AZ COURTS DO NOT SEE TREATING PHYSICIANS AS EXPERTS:  ArMA, PCMS and MCMS all have been involved in numerous defenses of attempts by plaintiffs' personal injury attorneys to dismantle our legislative tort success. We report on this periodically as we have had numerous important successes, including a decision at the State Supreme Court keeping in place our qualifications of expert witness statute. Most recently, we petitioned to reverse a court rule that has more practical financial implications. In summary, the Court of Appeals ruled in Sanchez v. Gama that treating physicians are not considered experts and thus are only entitled to $12.00 per day for providing a deposition or testifying at trial, plus $.20 per mile for travel, one way.
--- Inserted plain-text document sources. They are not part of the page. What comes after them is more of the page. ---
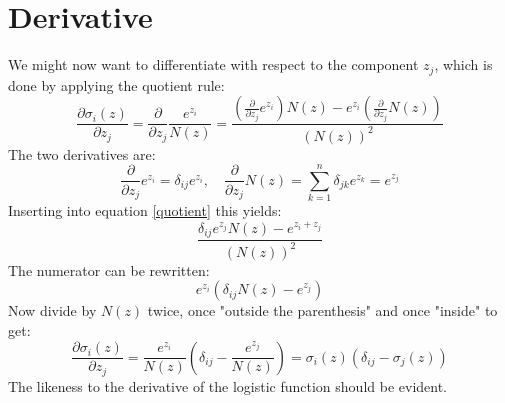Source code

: \documentclass[12pt, a4paper]{article}
\numberwithin{equation}{section}
\begin{document}
\section{Derivative}
We might now want to differentiate with respect to the component $z_j$, which is done by applying the quotient rule:
\begin{equation}
\label{quotient}
\frac{\partial\sigma_i(z)}{\partial z_j}=\frac{\partial}{\partial z_j}\frac{e^{z_i}}{N(z)}=\frac{\left(\frac{\partial}{\partial z_j}e^{z_i}\right)N(z)-e^{z_i}\left(\frac{\partial}{\partial z_j}N(z)\right)}{(N(z))^2}
\end{equation}
The two derivatives are:
\begin{equation}
\frac{\partial}{\partial z_j}e^{z_i}=\delta_{ij}e^{z_i},\quad\frac{\partial}{\partial z_j}N(z)=\sum_{k=1}^n\delta_{jk}e^{z_k}=e^{z_j}
\end{equation}
Inserting into equation \ref{quotient} this yields:
\begin{equation}
\frac{\delta_{ij}e^{z_j}N(z)-e^{z_i+z_j}}{(N(z))^2}
\end{equation}
The numerator can be rewritten:
\begin{equation}
e^{z_i}\left(\delta_{ij}N(z)-e^{z_j}\right)
\end{equation}
Now divide by $N(z)$ twice, once "outside the parenthesis" and once "inside" to get:
\begin{equation}
\label{derivative}
\frac{\partial\sigma_i(z)}{\partial z_j}=\frac{e^{z_i}}{N(z)}\left(\delta_{ij}-\frac{e^{z_j}}{N(z)}\right)=\sigma_i(z)\left(\delta_{ij}-\sigma_j(z)\right)
\end{equation}
The likeness to the derivative of the logistic function should be evident.
\end{document}
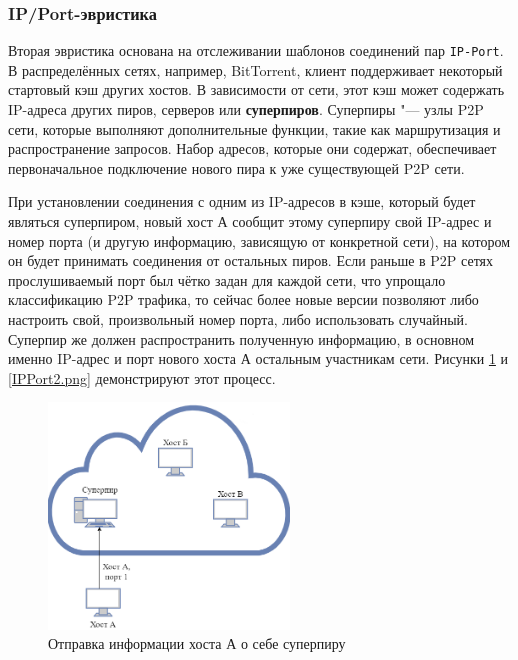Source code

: \documentclass[bachelor, och, coursework]{SCWorks}
\begin{document}
\subsubsection{IP/Port-эвристика}
Вторая эвристика основана на отслеживании шаблонов соединений пар \texttt{IP-Port}. В распределённых сетях, например, BitTorrent, клиент поддерживает некоторый стартовый кэш других хостов. В зависимости от сети, этот кэш может содержать IP-адреса других пиров, серверов или \textbf{суперпиров}. Суперпиры "--- узлы P2P сети, которые выполняют дополнительные функции, такие как маршрутизация и распространение запросов. Набор адресов, которые они содержат, обеспечивает первоначальное подключение нового пира к уже существующей P2P сети.

При установлении соединения с одним из IP-адресов в кэше, который будет являться суперпиром, новый хост А сообщит этому суперпиру свой IP-адрес и номер порта (и другую информацию, зависящую от конкретной сети), на котором он будет принимать соединения от остальных пиров. Если раньше в P2P сетях прослушиваемый порт был чётко задан для каждой сети, что упрощало классификацию P2P трафика, то сейчас более новые версии позволяют либо настроить свой, произвольный номер порта, либо использовать случайный. Суперпир же должен распространить полученную информацию, в основном именно IP-адрес и порт нового хоста А остальным участникам сети. Рисунки \ref{IPPort1.png} и \ref{IPPort2.png} демонстрируют этот процесс.
\begin{figure}[H]
    \centering
    \includegraphics[width=0.57\textwidth]{IPPort1.png}
    \caption{Отправка информации хоста А о себе суперпиру}
    \label{IPPort1.png}
\end{figure}
\end{document}
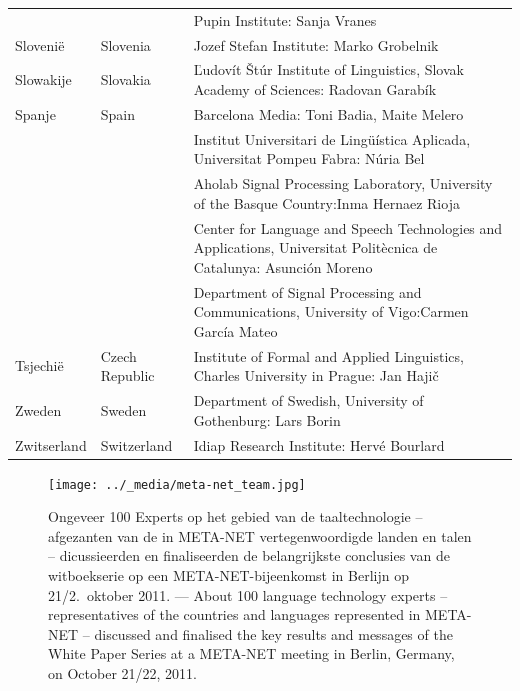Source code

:\documentclass[]{../../metanetpaper}
\begin{document}
\begin{longtable}{@{}llp{113mm}@{}}
  & & Pupin Institute: Sanja Vranes \\ \addlinespace
  Sloveni{\"e} & \textcolor{grey1}{Slovenia} & Jozef Stefan Institute: Marko Grobelnik \\ \addlinespace
  Slowakije & \textcolor{grey1}{Slovakia} & Ľudovít Štúr Institute of Linguistics, Slovak Academy of Sciences: Radovan Garabík \\ \addlinespace
  Spanje & \textcolor{grey1}{Spain} & Barcelona Media: Toni Badia, Maite Melero \\ \addlinespace
  & & Institut Universitari de Lingüística Aplicada, Universitat Pompeu Fabra: Núria Bel \\ \addlinespace
  & & Aholab Signal Processing Laboratory, University of the Basque Country:\newline Inma Hernaez Rioja \\ \addlinespace
  & & Center for Language and Speech Technologies and Applications, Universitat Politècnica de Catalunya:  Asunción Moreno \\ \addlinespace
  & & Department of Signal Processing and Communications, University of Vigo:\newline Carmen García Mateo \\ \addlinespace
  Tsjechi{\"e} & \textcolor{grey1}{Czech Republic} & Institute of Formal and Applied Linguistics, Charles University in Prague: Jan Hajič \\ \addlinespace
  
 
  Zweden & \textcolor{grey1}{Sweden} & Department of Swedish, University of Gothenburg: Lars Borin 
  \\ \addlinespace
  Zwitserland & \textcolor{grey1}{Switzerland} & Idiap Research Institute: Hervé Bourlard
\end{longtable}
\normalsize

\renewcommand*{\figureformat}{}
\renewcommand*{\captionformat}{}

\begin{figure}[htbp]
  \center
  \texttt{[image: ../\_media/meta-net\_team.jpg]}
  \caption{Ongeveer 100 Experts op het gebied van de taaltechnologie -- afgezanten van de in META-NET vertegenwoordigde landen en talen  -- dicussieerden en finaliseerden de belangrijkste conclusies van de witboekserie op een META-NET-bijeenkomst in Berlijn op 21/2.~oktober 2011. --- \textcolor{grey1}{About 100 language technology experts -- representatives of the countries and languages represented in META-NET -- discussed and finalised the key results and messages of the White Paper Series at a META-NET meeting in Berlin, Germany, on October 21/22, 2011.}}
  \medskip
\end{figure}
\end{document}
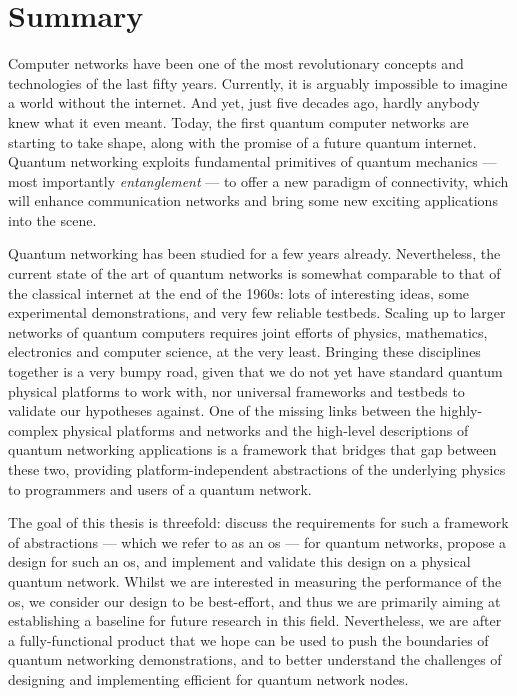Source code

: \chapter*{Summary}

Computer networks have been one of the most revolutionary concepts and technologies of the last
fifty years. Currently, it is arguably impossible to imagine a world without the internet. And yet,
just five decades ago, hardly anybody knew what it even meant. Today, the first quantum computer
networks are starting to take shape, along with the promise of a future quantum internet. Quantum
networking exploits fundamental primitives of quantum mechanics --- most importantly
\emph{entanglement} --- to offer a new paradigm of connectivity, which will enhance communication
networks and bring some new exciting applications into the scene.

Quantum networking has been studied for a few years already. Nevertheless, the current state of the
art of quantum networks is somewhat comparable to that of the classical internet at the end of the
1960s: lots of interesting ideas, some experimental demonstrations, and very few reliable testbeds.
Scaling up to larger networks of quantum computers requires joint efforts of physics, mathematics,
electronics and computer science, at the very least. Bringing these disciplines together is a very
bumpy road, given that we do not yet have standard quantum physical platforms to work with, nor
universal frameworks and testbeds to validate our hypotheses against. One of the missing links
between the highly-complex physical platforms and networks and the high-level descriptions of
quantum networking applications is a framework that bridges that gap between these two, providing
platform-independent abstractions of the underlying physics to programmers and users of a quantum
network.

The goal of this thesis is threefold: discuss the requirements for such a framework of abstractions
--- which we refer to as an \acrlong{os} --- for quantum networks, propose a design for such an
\acrlong{os}, and implement and validate this design on a physical quantum network. Whilst we are
interested in measuring the performance of the \acrlong{os}, we consider our design to be
best-effort, and thus we are primarily aiming at establishing a baseline for future research in this
field. Nevertheless, we are after a fully-functional product that we hope can be used to push the
boundaries of quantum networking demonstrations, and to better understand the challenges of
designing and implementing efficient  for quantum network nodes.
Accordingly, if a doctor receives a subpoena for a deposition or to testify at trial and is the treating physician in the suit, under the Court of Appeals' decision, they are not entitled to compensation for time out of the office. However, if the doctor has been retained as an expert witness in the suit, pursuant to Rule 26(b)(4)(C) of the Arizona Rules of Civil Procedure, the party noticing the deposition must pay the doctor "a reasonable fee." Because the Arizona Supreme Court denied the rule change petition to provide compensation for treating physicians, and because the Arizona Supreme Court denied the Petition for Review of the Sanchez decision, the Arizona Court of Appeals' decision in Sanchez still governs this issue. This is unfortunate news for those called into the Arizona court system as treating physicians.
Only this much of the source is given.